LOI DE PROGRAMME POUR LA RECHERCHE - (n°
Commission |
|
Gouvernement |
AMENDEMENT N°
présenté par
M. Dubernard, rapporteur
au nom de la commission des affaires culturelles
----------
ARTICLE
Compléter cet article par le paragraphe suivant :
« IV. – Une partie du montant des aides allouées par l’Agence nationale de la recherche dans le cadre des procédures d’appel d’offres revient à l’établissement public ou à la fondation reconnue d’utilité publique dans lequel le porteur du projet exerce ses fonctions.
« Dans le cas d’un projet mené par l’un des établissements susmentionnés en partenariat avec une société commerciale, un groupement d’intérêt économique ou une entreprise publique, la part des aides allouées par l’agence revenant à l’établissement ou à la fondation est calculée par référence à l’engagement financier de ces établissements dans le partenariat.
« Un décret fixe les modalités d’application du présent paragraphe. »
Cet amendement propose, sur le modèle de ce qui se pratique dans plusieurs pays étrangers, de mettre en place un « préciput ». Les chercheurs et les enseignants-chercheurs seront ainsi tenus de céder une partie des aides qu’ils reçoivent de l’Agence nationale de la recherche (ANR) aux établissements publics dont ils dépendent.

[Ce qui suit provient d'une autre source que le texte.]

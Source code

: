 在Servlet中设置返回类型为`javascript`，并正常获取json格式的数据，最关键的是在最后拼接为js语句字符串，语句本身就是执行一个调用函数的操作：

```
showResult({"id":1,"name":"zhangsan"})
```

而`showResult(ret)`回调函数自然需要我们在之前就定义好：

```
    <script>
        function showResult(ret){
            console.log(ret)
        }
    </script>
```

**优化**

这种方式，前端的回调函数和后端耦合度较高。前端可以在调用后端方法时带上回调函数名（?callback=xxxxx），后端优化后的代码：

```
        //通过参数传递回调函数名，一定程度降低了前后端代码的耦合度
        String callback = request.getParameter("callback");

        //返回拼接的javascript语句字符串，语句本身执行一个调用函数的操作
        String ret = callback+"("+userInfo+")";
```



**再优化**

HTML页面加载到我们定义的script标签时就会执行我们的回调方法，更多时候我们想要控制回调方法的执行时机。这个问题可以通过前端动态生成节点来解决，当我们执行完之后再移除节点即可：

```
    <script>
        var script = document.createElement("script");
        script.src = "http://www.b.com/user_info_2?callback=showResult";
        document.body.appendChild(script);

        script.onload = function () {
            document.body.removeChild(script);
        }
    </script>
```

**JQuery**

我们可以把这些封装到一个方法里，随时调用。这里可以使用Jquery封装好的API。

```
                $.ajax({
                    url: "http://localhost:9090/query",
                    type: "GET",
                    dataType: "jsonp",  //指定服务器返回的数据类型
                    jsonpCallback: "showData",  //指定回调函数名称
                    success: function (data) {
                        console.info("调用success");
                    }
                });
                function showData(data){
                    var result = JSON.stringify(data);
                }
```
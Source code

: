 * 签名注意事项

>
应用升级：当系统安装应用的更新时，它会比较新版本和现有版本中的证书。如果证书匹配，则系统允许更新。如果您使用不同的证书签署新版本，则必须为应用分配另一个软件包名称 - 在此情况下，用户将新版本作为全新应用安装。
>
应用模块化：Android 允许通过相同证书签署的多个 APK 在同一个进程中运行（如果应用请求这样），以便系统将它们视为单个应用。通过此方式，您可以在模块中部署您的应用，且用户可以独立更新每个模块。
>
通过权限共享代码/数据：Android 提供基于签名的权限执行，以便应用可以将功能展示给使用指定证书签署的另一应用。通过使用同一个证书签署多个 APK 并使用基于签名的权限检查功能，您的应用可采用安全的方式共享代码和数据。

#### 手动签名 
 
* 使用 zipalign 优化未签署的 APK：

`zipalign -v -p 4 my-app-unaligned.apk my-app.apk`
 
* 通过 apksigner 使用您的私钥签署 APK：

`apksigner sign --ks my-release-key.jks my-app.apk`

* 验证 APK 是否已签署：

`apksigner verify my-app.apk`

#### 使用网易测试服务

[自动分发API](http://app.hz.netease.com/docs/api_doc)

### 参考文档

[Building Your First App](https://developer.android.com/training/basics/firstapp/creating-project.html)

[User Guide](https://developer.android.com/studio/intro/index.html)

Cette disposition permet de mieux articuler l’ANR et les établissements publics du domaine de la recherche. Elle met en place une relation « gagnant-gagnant », en garantissant la capacité des organismes et des établissements à mener une politique scientifique autonome.
Le taux de l’aide, qui sera reversé à l’établissement, sera fixé par le contrat d’objectifs et de moyens liant l’ANR et l’État. En tout état de cause, il importe que la mise en place de ce dispositif n’aboutisse pas à détourner l’agence de sa mission première : financer la recherche sur la base de procédures d’appels à projets concurrentiels.